**Exercise prompt**
Using the records below, give again exactly the lines from the line that contains "<sup>11</sup> Finally, brothers, rejoice!" through the line that contains "<sup>13</sup> All the", both ends included, and only those.

**Supplied records**
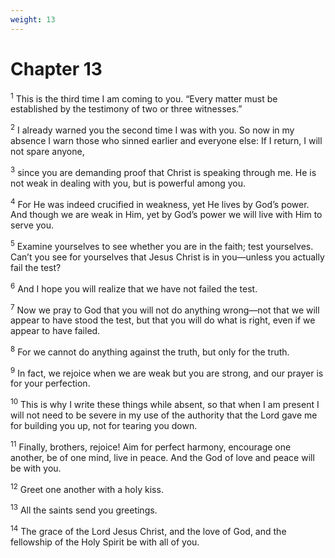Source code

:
 ```yaml
---
weight: 13
---
```


# Chapter 13

<sup>1</sup> This is the third time I am coming to you. “Every matter must be established by the testimony of two or three witnesses.” 

<sup>2</sup> I already warned you the second time I was with you. So now in my absence I warn those who sinned earlier and everyone else: If I return, I will not spare anyone, 

<sup>3</sup> since you are demanding proof that Christ is speaking through me. He is not weak in dealing with you, but is powerful among you. 

<sup>4</sup> For He was indeed crucified in weakness, yet He lives by God’s power. And though we are weak in Him, yet by God’s power we will live with Him to serve you. 

<sup>5</sup> Examine yourselves to see whether you are in the faith; test yourselves. Can’t you see for yourselves that Jesus Christ is in you—unless you actually fail the test? 

<sup>6</sup> And I hope you will realize that we have not failed the test. 

<sup>7</sup> Now we pray to God that you will not do anything wrong—not that we will appear to have stood the test, but that you will do what is right, even if we appear to have failed. 

<sup>8</sup> For we cannot do anything against the truth, but only for the truth. 

<sup>9</sup> In fact, we rejoice when we are weak but you are strong, and our prayer is for your perfection. 

<sup>10</sup> This is why I write these things while absent, so that when I am present I will not need to be severe in my use of the authority that the Lord gave me for building you up, not for tearing you down. 

<sup>11</sup> Finally, brothers, rejoice! Aim for perfect harmony, encourage one another, be of one mind, live in peace. And the God of love and peace will be with you. 

<sup>12</sup> Greet one another with a holy kiss. 

<sup>13</sup> All the saints send you greetings. 

<sup>14</sup> The grace of the Lord Jesus Christ, and the love of God, and the fellowship of the Holy Spirit be with all of you.

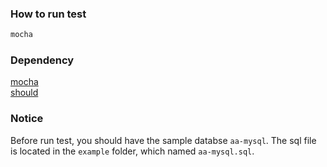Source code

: ### How to run test
```js
mocha
```

### Dependency
[mocha](https://github.com/mochajs/mocha)  
[should](https://github.com/tj/should.js)  

### Notice
Before run test, you should have the sample databse `aa-mysql`. The sql file is located in the `example` folder, which named `aa-mysql.sql`.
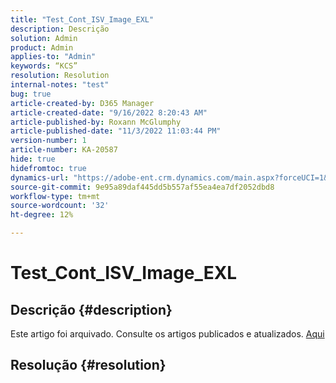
 ```yaml
---
title: "Test_Cont_ISV_Image_EXL"
description: Descrição
solution: Admin
product: Admin
applies-to: "Admin"
keywords: “KCS”
resolution: Resolution
internal-notes: "test"
bug: true
article-created-by: D365 Manager
article-created-date: "9/16/2022 8:20:43 AM"
article-published-by: Roxann McGlumphy
article-published-date: "11/3/2022 11:03:44 PM"
version-number: 1
article-number: KA-20587
hide: true
hidefromtoc: true
dynamics-url: "https://adobe-ent.crm.dynamics.com/main.aspx?forceUCI=1&pagetype=entityrecord&etn=knowledgearticle&id=954ea970-9835-ed11-9db1-002248086696"
source-git-commit: 9e95a89daf445dd5b557af55ea4ea7df2052dbd8
workflow-type: tm+mt
source-wordcount: '32'
ht-degree: 12%

---
```


# Test_Cont_ISV_Image_EXL

## Descrição {#description}

Este artigo foi arquivado. Consulte os artigos publicados e atualizados. [Aqui](https://experienceleague.adobe.com/search.html#sort=relevancy)

## Resolução {#resolution}

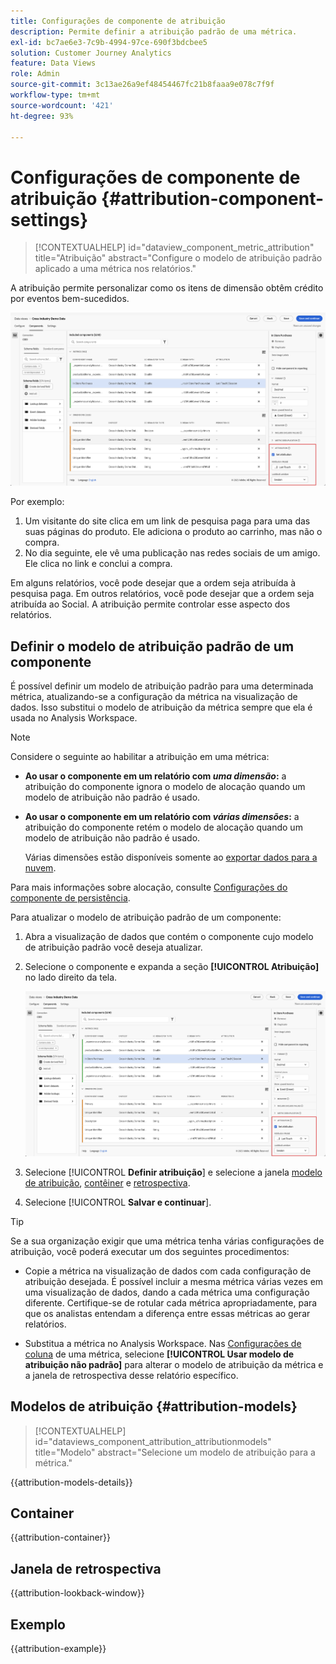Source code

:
 ```yaml
---
title: Configurações de componente de atribuição
description: Permite definir a atribuição padrão de uma métrica.
exl-id: bc7ae6e3-7c9b-4994-97ce-690f3bdcbee5
solution: Customer Journey Analytics
feature: Data Views
role: Admin
source-git-commit: 3c13ae26a9ef48454467fc21b8faaa9e078c7f9f
workflow-type: tm+mt
source-wordcount: '421'
ht-degree: 93%

---
```


# Configurações de componente de atribuição {#attribution-component-settings}

<!-- markdownlint-disable MD034 -->

>[!CONTEXTUALHELP]
>id="dataview_component_metric_attribution"
>title="Atribuição"
>abstract="Configure o modelo de atribuição padrão aplicado a uma métrica nos relatórios."

<!-- markdownlint-enable MD034 -->


A atribuição permite personalizar como os itens de dimensão obtêm crédito por eventos bem-sucedidos.

![Janela de visualizações de dados, destacando a opção de definir atribuição](../assets/attribution-settings.png)

Por exemplo:

1. Um visitante do site clica em um link de pesquisa paga para uma das suas páginas do produto. Ele adiciona o produto ao carrinho, mas não o compra.
2. No dia seguinte, ele vê uma publicação nas redes sociais de um amigo. Ele clica no link e conclui a compra.

Em alguns relatórios, você pode desejar que a ordem seja atribuída à pesquisa paga. Em outros relatórios, você pode desejar que a ordem seja atribuída ao Social. A atribuição permite controlar esse aspecto dos relatórios.

## Definir o modelo de atribuição padrão de um componente

É possível definir um modelo de atribuição padrão para uma determinada métrica, atualizando-se a configuração da métrica na visualização de dados. Isso substitui o modelo de atribuição da métrica sempre que ela é usada no Analysis Workspace.

>[!NOTE]
>
>Considere o seguinte ao habilitar a atribuição em uma métrica:
>
>* **Ao usar o componente em um relatório com *uma dimensão*:** a atribuição do componente ignora o modelo de alocação quando um modelo de atribuição não padrão é usado.
>
>* **Ao usar o componente em um relatório com *várias dimensões*:** a atribuição do componente retém o modelo de alocação quando um modelo de atribuição não padrão é usado.
>
>   Várias dimensões estão disponíveis somente ao [exportar dados para a nuvem](/help/analysis-workspace/export/export-cloud.md).
>
> Para mais informações sobre alocação, consulte [Configurações do componente de persistência](/help/data-views/component-settings/persistence.md).

Para atualizar o modelo de atribuição padrão de um componente:

1. Abra a visualização de dados que contém o componente cujo modelo de atribuição padrão você deseja atualizar.

1. Selecione o componente e expanda a seção **[!UICONTROL Atribuição]** no lado direito da tela.

   ![Janela de visualizações de dados, destacando a opção de definir atribuição](../assets/attribution-settings.png)

1. Selecione [!UICONTROL **Definir atribuição**] e selecione a janela [modelo de atribuição](#attribution-models), [contêiner](#container) e [retrospectiva](#lookback-window).



1. Selecione [!UICONTROL **Salvar e continuar**].

>[!TIP]
>
>Se a sua organização exigir que uma métrica tenha várias configurações de atribuição, você poderá executar um dos seguintes procedimentos:
>
> * Copie a métrica na visualização de dados com cada configuração de atribuição desejada. É possível incluir a mesma métrica várias vezes em uma visualização de dados, dando a cada métrica uma configuração diferente. Certifique-se de rotular cada métrica apropriadamente, para que os analistas entendam a diferença entre essas métricas ao gerar relatórios.
>
> * Substitua a métrica no Analysis Workspace. Nas [Configurações de coluna](/help/analysis-workspace/visualizations/freeform-table/column-row-settings/column-settings.md) de uma métrica, selecione **[!UICONTROL Usar modelo de atribuição não padrão]** para alterar o modelo de atribuição da métrica e a janela de retrospectiva desse relatório específico.

## Modelos de atribuição {#attribution-models}

<!-- markdownlint-disable MD034 -->

>[!CONTEXTUALHELP]
>id="dataviews_component_attribution_attributionmodels"
>title="Modelo"
>abstract="Selecione um modelo de atribuição para a métrica."

<!-- markdownlint-enable MD034 -->

{{attribution-models-details}}

## Container

{{attribution-container}}

## Janela de retrospectiva

{{attribution-lookback-window}}

## Exemplo

{{attribution-example}}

**Solution to the exercise**
<sup>11</sup> Finally, brothers, rejoice! Aim for perfect harmony, encourage one another, be of one mind, live in peace. And the God of love and peace will be with you. 

<sup>12</sup> Greet one another with a holy kiss. 

<sup>13</sup> All the saints send you greetings. 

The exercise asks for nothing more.